I went to a pub where the barmaids
did not talk to one another. I don’t think there was hate between them, but
there was a bowl of onion rings, which they nibbled at tentatively taking it in
turns. The elder of the two tried to think of something to say. She felt it was up to her to do so.
Sometimes I saw tiny detonations of conversation behind her eyes - but
always, too soon, she was consumed by doubt and no words ever came.
The younger of the two tried to
think of something to say. She was new
and felt that it was up to her to do
so. The thing is she was too afraid to find a mutual interest, for fear this
would mean they were the same and she did not want to be the same as the older
barmaid. Too scared to share such a
wicked glimpse into her future, the young barmaid turned away and broke an onion
ring against her teeth. In the silence it
cracked like the spine of a small woodland creature caught beneath a fallen
tree.
The pub was like a forest of
fallen conversations come to think of it.
Some snapped and landed violently at the scuffed tips of pointed high heels
of scuffed girlfriends, bored with their boyfriends and bored with these meals.
Some wavered in unsteady words,
in the breeze of the breath of the booze that weaved and wheezed the width and
the breadth of the room.
Two men beside me chopped at each
other like electronic lumberjacks, armed with screens that screamed artificial
light and bred even more artificial humanity: eyes flicking, fingers whipping
over LCD screens, concentration racked, breaking their conversation’s back and
could they even see each other over those gadgets?

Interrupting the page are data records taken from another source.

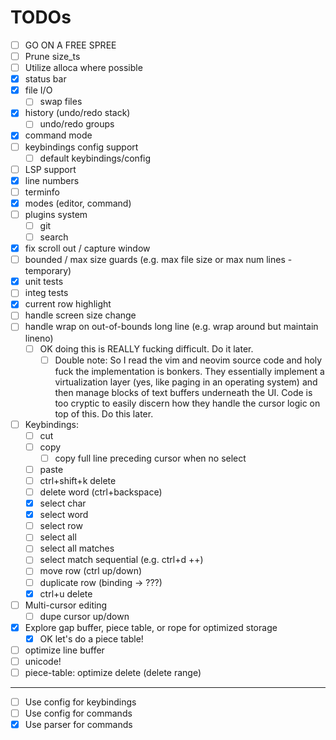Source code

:# TODOs

- [ ] GO ON A FREE SPREE
- [ ] Prune size_ts
- [ ] Utilize alloca where possible
- [x] status bar
- [x] file I/O
  - [ ] swap files
- [x] history (undo/redo stack)
  - [ ] undo/redo groups
- [x] command mode
- [ ] keybindings config support
  - [ ] default keybindings/config
- [ ] LSP support
- [x] line numbers
- [ ] terminfo
- [x] modes (editor, command)
- [ ] plugins system
  - [ ] git
  - [ ] search
- [x] fix scroll out / capture window
- [ ] bounded / max size guards (e.g. max file size or max num lines - temporary)
- [x] unit tests
- [ ] integ tests
- [x] current row highlight
- [ ] handle screen size change
- [ ] handle wrap on out-of-bounds long line (e.g. wrap around but maintain lineno)
  - [ ] OK doing this is REALLY fucking difficult. Do it later.
    - [ ] Double note: So I read the vim and neovim source code and holy fuck the implementation is bonkers. They essentially implement a virtualization layer (yes, like paging in an operating system) and then manage blocks of text buffers underneath the UI. Code is too cryptic to easily discern how they handle the cursor logic on top of this. Do this later.
- [ ] Keybindings:
  - [ ] cut
  - [ ] copy
    - [ ] copy full line preceding cursor when no select
  - [ ] paste
  - [ ] ctrl+shift+k delete
  - [ ] delete word (ctrl+backspace)
  - [x] select char
  - [x] select word
  - [ ] select row
  - [ ] select all
  - [ ] select all matches
  - [ ] select match sequential (e.g. ctrl+d ++)
  - [ ] move row (ctrl up/down)
  - [ ] duplicate row (binding -> ???)
  - [x] ctrl+u delete
- [ ] Multi-cursor editing
  - [ ] dupe cursor up/down
- [x] Explore gap buffer, piece table, or rope for optimized storage
  - [x] OK let's do a piece table!
- [ ] optimize line buffer
- [ ] unicode!
- [ ] piece-table: optimize delete (delete range)

---

- [ ] Use config for keybindings
- [ ] Use config for commands
- [x] Use parser for commands
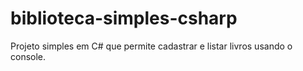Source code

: # biblioteca-simples-csharp
Projeto simples em C# que permite cadastrar e listar livros usando o console.
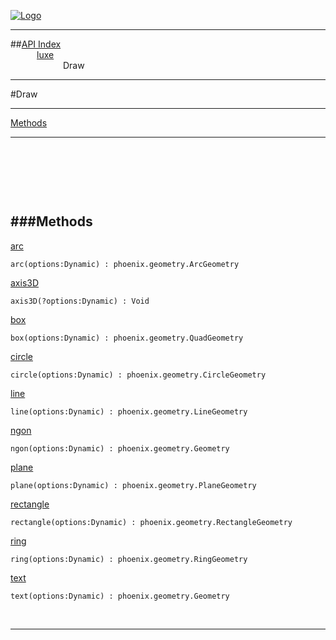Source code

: 
[![Logo](../../images/logo.png)](../../index.html)

---


##[API Index](../../api/index.html#luxe)   
&emsp;&emsp;&emsp;[luxe](./)   
&emsp;&emsp;&emsp;&emsp;&emsp;&emsp;Draw

---

#Draw


---


[Methods](#Methods)   


---

&nbsp;   

&nbsp;   

&nbsp;   

<a class="lift" name="Methods" ></a>
###Methods   
---
<a class="lift" name="arc" href="#arc">arc</a>



`arc(options:Dynamic) : phoenix.geometry.ArcGeometry`

<span class="small_desc_flat">  </span>   

<a class="lift" name="axis3D" href="#axis3D">axis3D</a>



`axis3D(?options:Dynamic) : Void`

<span class="small_desc_flat">  </span>   

<a class="lift" name="box" href="#box">box</a>



`box(options:Dynamic) : phoenix.geometry.QuadGeometry`

<span class="small_desc_flat">  </span>   

<a class="lift" name="circle" href="#circle">circle</a>



`circle(options:Dynamic) : phoenix.geometry.CircleGeometry`

<span class="small_desc_flat">  </span>   

<a class="lift" name="line" href="#line">line</a>



`line(options:Dynamic) : phoenix.geometry.LineGeometry`

<span class="small_desc_flat">  </span>   

<a class="lift" name="ngon" href="#ngon">ngon</a>



`ngon(options:Dynamic) : phoenix.geometry.Geometry`

<span class="small_desc_flat">  </span>   

<a class="lift" name="plane" href="#plane">plane</a>



`plane(options:Dynamic) : phoenix.geometry.PlaneGeometry`

<span class="small_desc_flat">  </span>   

<a class="lift" name="rectangle" href="#rectangle">rectangle</a>



`rectangle(options:Dynamic) : phoenix.geometry.RectangleGeometry`

<span class="small_desc_flat">  </span>   

<a class="lift" name="ring" href="#ring">ring</a>



`ring(options:Dynamic) : phoenix.geometry.RingGeometry`

<span class="small_desc_flat">  </span>   

<a class="lift" name="text" href="#text">text</a>



`text(options:Dynamic) : phoenix.geometry.Geometry`

<span class="small_desc_flat">  </span>   



&nbsp;
&nbsp;
&nbsp;

---  


&nbsp;   
&nbsp;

The older barmaid did not wish to
discuss life with someone younger; someone who might remind her of a long
forgotten version of herself. Now the
onion rings were nearly all gone.
I of course was the biggest
killer of conversation that night. My facial expression burnt into a dark
beard, tired lines scarred beneath my eyes, as if they were scratches at the
bottom of an overused saucepan. My novelty hat sat like a hairy hypocrite upon
my head and as I swung my legs back and forth on the bar stool, staring at the
rows of clean glasses above the barmaids; I noticed people were avoiding
me. Hardly anyone said anything. I
almost got the impression they had all been talking before I’d arrived.